A Tragic Honesty
Sobre o livro
"Yates's life was a tragicomic disaster. The favorite child of an unstable, impecunious mother, Yates described his youth as a "hysterical odyssey" through Depression-era America and beyond, from Westchester to Paris to Greenwich Village and back again, hounded by creditors every step of the way. Such an ordeal was the goad that made Yates determined to reveal the truth, no matter how bleak, that people like his mother tend to bury beneath layers of every delusion. "The most important thing," he liked to say, "is not to tell or live a lie."" "What emerges from these pages is a man of fascinating contradictions. A "gentlemen of the old school" who was rarely seen in public without a Brooks Brothers suit and foulard tie, Yates could be a man of consummate integrity and charm.
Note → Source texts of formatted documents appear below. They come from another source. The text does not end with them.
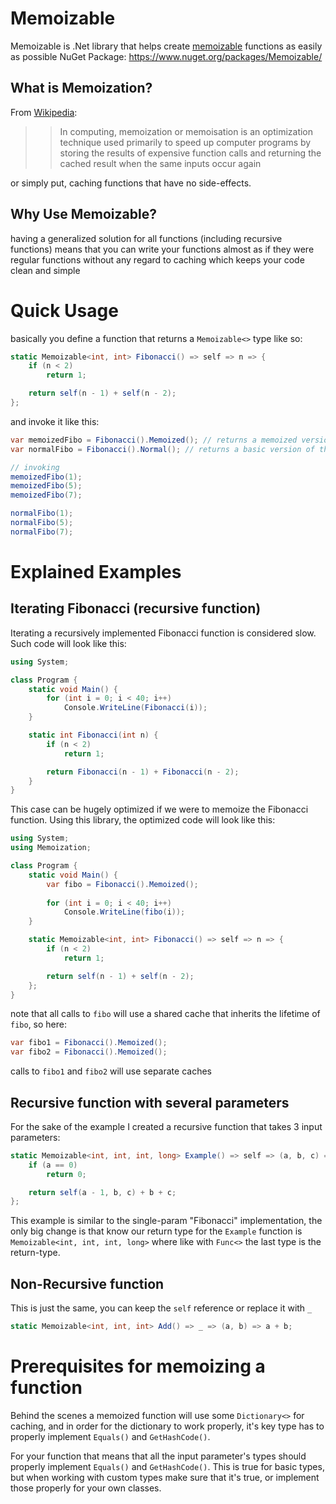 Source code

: # Memoizable
Memoizable is .Net library that helps create [memoizable](https://en.wikipedia.org/wiki/Memoization) functions as easily as possible
NuGet Package: https://www.nuget.org/packages/Memoizable/

## What is Memoization?
From [Wikipedia](https://en.wikipedia.org/wiki/Memoization):
>> In computing, memoization or memoisation is an optimization technique used primarily to speed up computer programs by storing the results of expensive function calls and returning the cached result when the same inputs occur again

or simply put, caching functions that have no side-effects.

## Why Use Memoizable?
having a generalized solution for all functions (including recursive functions) means that you can write your functions almost as if they were regular functions without any regard to caching which keeps your code clean and simple

# Quick Usage
basically you define a function that returns a `Memoizable<>` type like so:
``` csharp
static Memoizable<int, int> Fibonacci() => self => n => {
    if (n < 2)
        return 1;

    return self(n - 1) + self(n - 2);
};
```

and invoke it like this:
``` csharp
var memoizedFibo = Fibonacci().Memoized(); // returns a memoized version of the function
var normalFibo = Fibonacci().Normal(); // returns a basic version of the function

// invoking
memoizedFibo(1);
memoizedFibo(5);
memoizedFibo(7);

normalFibo(1);
normalFibo(5);
normalFibo(7);
```


# Explained Examples
## Iterating Fibonacci (recursive function)
Iterating a recursively implemented Fibonacci function is considered slow.
Such code will look like this:

``` csharp
using System;

class Program {
    static void Main() {
        for (int i = 0; i < 40; i++)
            Console.WriteLine(Fibonacci(i));
    }

    static int Fibonacci(int n) {
        if (n < 2)
            return 1;

        return Fibonacci(n - 1) + Fibonacci(n - 2);
    }
}

```

This case can be hugely optimized if we were to memoize the Fibonacci function.
Using this library, the optimized code will look like this:

``` csharp
using System;
using Memoization;

class Program {
    static void Main() {
        var fibo = Fibonacci().Memoized();
        
        for (int i = 0; i < 40; i++)
            Console.WriteLine(fibo(i));
    }

    static Memoizable<int, int> Fibonacci() => self => n => {
        if (n < 2)
            return 1;

        return self(n - 1) + self(n - 2);
    };
}
```

note that all calls to `fibo` will use a shared cache that inherits the lifetime of `fibo`, so here:

``` csharp
var fibo1 = Fibonacci().Memoized();
var fibo2 = Fibonacci().Memoized();
```

calls to `fibo1` and `fibo2` will use separate caches

## Recursive function with several parameters
For the sake of the example I created a recursive function that takes 3 input parameters:
``` csharp
static Memoizable<int, int, int, long> Example() => self => (a, b, c) => {
	if (a == 0)
		return 0;

	return self(a - 1, b, c) + b + c;
};
```

This example is similar to the single-param "Fibonacci" implementation, the only big change is that know our return type for the `Example` function is `Memoizable<int, int, int, long>`
where like with `Func<>` the last type is the return-type.

## Non-Recursive function
This is just the same, you can keep the `self` reference or replace it with `_`
``` csharp
static Memoizable<int, int, int> Add() => _ => (a, b) => a + b;
```


# Prerequisites for memoizing a function
Behind the scenes a memoized function will use some `Dictionary<>` for caching, and in order for the dictionary to work properly, it's key type has to properly implement `Equals()` and `GetHashCode()`.

For your function that means that all the input parameter's types should properly implement `Equals()` and `GetHashCode()`. 
This is true for basic types, but when working with custom types make sure that it's true, or implement those properly for your own classes.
But his better self was constantly sabotaged by alcohol and mental illness, and even at the best of times - a prestigious stint in Hollywood, say, or as Robert Kennedy's speechwriter - some fresh calamity was always in the offing." "A Tragic Honesty is an evocation of a man who in many ways embodied the struggles of the Great American Writer in the latter half of the twentieth century. The story of Richard Yates here stands as a singular reminder of what the writer must sacrifice for his craft, the devil's bargain of artistry for happiness, praise for sanity."--Jacket.